Regulations concerning drone use will continue to be developed and enforced as drones become more popular. Databases are already being used to store pilot and drone information, and more countries are going to implement these to encourage safety and to be able to hold pilots accountable if they break rules.
Canada already has rules regarding piloting drones near airports: drones are not allowed to be flown higher than 300 ft, and they cannot be flown within 3.5 miles of an airport. These rules are to protect against drones crashing into aircraft by preventing drones from entering flight paths at all.
Recently, a drone crashed into an airplane in Canada, the first documented crash of this kind. There are hundreds of drone crashes every year, but this is the first case of a drone hitting an airplane in the country. While the drone was flying further than 3.5 miles of an airport, it was flying at an altitude of 1500 ft. The drone was in the flight path of a plane and hit its wing, causing slight damage, but the plane was able to land safely at the Jean Lesage International airport without incident.

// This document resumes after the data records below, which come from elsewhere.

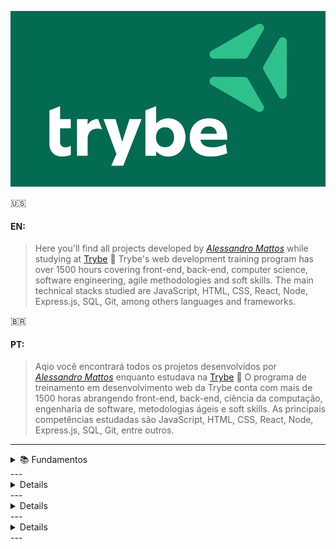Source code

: ![alt text](https://github.com/Alessandro-Mattos/Portfolio/blob/main/Trybe/trybe-logo.png)  

:us:
#### EN:

>Here you'll find all projects developed by _[Alessandro Mattos](https://github.com/Alessandro-Mattos)_ while studying at [Trybe](https://www.betrybe.com/) :rocket:
Trybe's web development training program has over 1500 hours covering front-end, back-end, computer science, software engineering, agile methodologies and soft skills.
The main technical stacks studied are JavaScript, HTML, CSS, React, Node, Express.js, SQL, Git, among others languages and frameworks.





:brazil:
#### PT:

>Aqio você encontrará todos os projetos desenvolvidos por _[Alessandro Mattos](https://github.com/Alessandro-Mattos)_ enquanto estudava na [Trybe](https://www.betrybe.com/) :rocket:
O programa de treinamento em desenvolvimento web da Trybe conta com mais de 1500 horas abrangendo front-end, back-end, ciência da computação, engenharia de software, metodologias ágeis e soft skills.
As principais competências estudadas são JavaScript, HTML, CSS, React, Node, Express.js, SQL, Git, entre outros.
---

<details>
<summary> 📚  Fundamentos </summary>

#### <p> - 01 Unix & Bash:</p> 
<br>
<p>[✅] Fundamentos do desenvolvimento web</p>
<p>[✅] Introdução   - Unix & Shell</p>
<p>[✅] Unix & Bash  - parte 1</p>
<p>[✅] Unix & Bash  - parte 2</p>
<br>
#### <p> - 02 Git, GitHub e Internet:</p>
<br>
<p>[✅️] Git & GitHub - Oque é e para que serve</p>
<p>[✅️] Git & GitHub - Entendendo os comandos</p>
<p>[✅️] Internet     - Entendendo como ela funciona</p>
<br>
#### <p> - 03 HTML e CSS:</p>
<br>
  <p>[] Introdução     - HTML&CSS</p>
<p>[] HTML & CSS     - Estruturas de página</p>
<p>[] HTML & CSS     - Primeiros passos em CSS</p>
<p>[] HTML & CSS     - Seletores e posicionamento</p>
<p>[] HTML Semântico
<p>[] Projeto        - <a href="https://github.com/Alessandro-Mattos/Portfolio/tree/main/Trybe/pjs/3.1">Lições aprendidas</a> </p>
<br>
#### <p> - 04 Javascript e Lógica de programação:</p>
<br>
<p>[] Introdução     - JavaScript</p>
<p>[] JavaScript     - Primeiros passos</p>
<p>[] JavaScript     - Array e loop for</p>
<p>[] JavaScripr     - Lógica de programação e algorítmos</p>
<p>[] JavaScript     - Objetos e funções</p>
<p>[] Projeto        - <a href="https://github.com/Alessandro-Mattos/Portfolio/tree/main/Trybe/pjs/4.0">Playground Functions</a> </p>
<br>
#### <p> -05 JavaScript : DOM, Eventos e Web storage:</p>
<br>
<p>[] JavaScript     - DOM e seletores</p>
<p>[] JavaScript     - Trabalhando com elementos</p>
<p>[] JavaScript     - Eventos</p>
<p>[] JavaScript     - Web storage</p>
<p>[] JavaScript     - Projetos</p>
<p>[] Projeto        - <a href="https://github.com/Alessandro-Mattos/Portfolio/tree/main/Trybe/pjs/5.1">Arte com pixels</a> </p>
<p>[] Projeto        - <a href="https://github.com/Alessandro-Mattos/Portfolio/tree/main/Trybe/pjs/5.2">Lista de tarefas</a> </p>
<p>[] Projeto Bonus  - <a href="https://github.com/Alessandro-Mattos/Portfolio/tree/main/Trybe/pjs/5.3">Meme generator</a> </p>
<p>[] Projeto Bonus  - <a href="https://github.com/Alessandro-Mattos/Portfolio/tree/main/Trybe/pjs/5.4">Adivinhe a cor</a> </p>
<p>[] Projeto Bonus  - <a href="https://github.com/Alessandro-Mattos/Portfolio/tree/main/Trybe/pjs/5.5">Carta misteriosa</a> </p>
<br>
#### <p> - 06 HTML & CSS :Forms, Flexbox e Responsivo:</p>
<br>
<p>[] HTML & CSS     - Forms</p>
<p>[] Bibliotecas JavaScript e Frameworks CSS</p>
<p>[] Introdução     - CSS Flexbox</p>
<p>[] CSS Flexbox    - Parte 1</p>
<p>[] CSS Flexbox    - Parte 2</p>
<p>[] CSS Responsivo - Mobile First</p>
<p>[] Projeto        - [Trybewarts](https://github.com/Alessandro-Mattos/Trybe/blob/pj/06/)</p>
<br>
#### <p> - 07 Introdução a JavaScript ES6 e Testes unitários:</p>
<br>
<p>[] JavaScript ES6 - let, const, arrow functions e template literals</p>
<p>[] JavaScript ES6 - Fluxo de exceção e Objetos</p>
<p>[] Primeiros passos em Jest</p>
<p>[] Projeto        - [JavaScript Testes Unitários](https://github.com/Alessandro-Mattos/Trybe/blob/pj/07/)</p>
<br>
#### <p> - 08 Higher Order Functions do JavaScript ES6:</p>
<br>
<p>[] JavaScript ES6 - Introdução a Higher Order Functions</p>
<p>[] JavaScript ES6 - Higher Order Functions - forEach, find, some, every, sort</p>
<p>[] JavaScript ES6 - Higher Order Functions - map e filter</p>
<p>[] JavaScript ES6 - Higher Order Functions - reduce</p>
<p>[] JavaScript ES6 - spread operator, parâmetro rest, destructuring e mais</p>
<p>[] Projeto        - [Zoo functions](https://github.com/Alessandro-Mattos/Trybe/blob/pj/08/)</p>
<br>
#### <p> - 09 JavaScript e Testes Assíncronos:</P>
<br>
<p>[] JavaScript Assíncrono e Callbacks</p>
<p>[] JavaScript Assíncrono - Fetch API e async/await</p>
<p>[] Jest          - Testes Assíncronos</p>
<p>[] Projeto       - [Carrinho de Compras](https://github.com/Alessandro-Mattos/Trybe/blob/pj/09/)</p>

</details>
---

<details>
###<sumary> 📚 Desenvolvimento Front-end </sumary>

Técnicas e ferramentas mais atuais para desenvolver um código de front-end que seja rápido, bonito e testável:
</details>
---

<details>
###<sumary> 📚 Desenvolvimento Back-end </sumary>

Código robusto, limpo, escalável e seguro. Domínio de Bancos de dados,construção de APIs com testes automatizados:

</details>
---

<details>
###<sumary> 📚 Ciência da computação </sumary>

Conceitos aplicados no dia a dia do desenvolvimento de software, análise de algorítimos e estruturas de dados:

</details>
---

Drone companies are developing technology to help ensure that pilots follow laws and regulations, so that civilians are kept safe and that drones don’t enter flight paths or restricted areas. A tracking system has already been developed to detect drones traveling in certain areas, using their registration information to report any illicit activity to the appropriate people. Some countries have even gone as far as training bald eagles to find and capture flying unmanned vehicles that travel in restricted areas! Other countries are looking into developing drones that shoot other drones from the sky if they’re in restricted air space. While these solutions may seem extreme, it is important to remember that airports loses millions of dollars a minute if an airport is shut down—Dubai’s international airport has had to close three times for at least half an hour at a time because of issues with drones entering the airspace, and that loss is tremendous.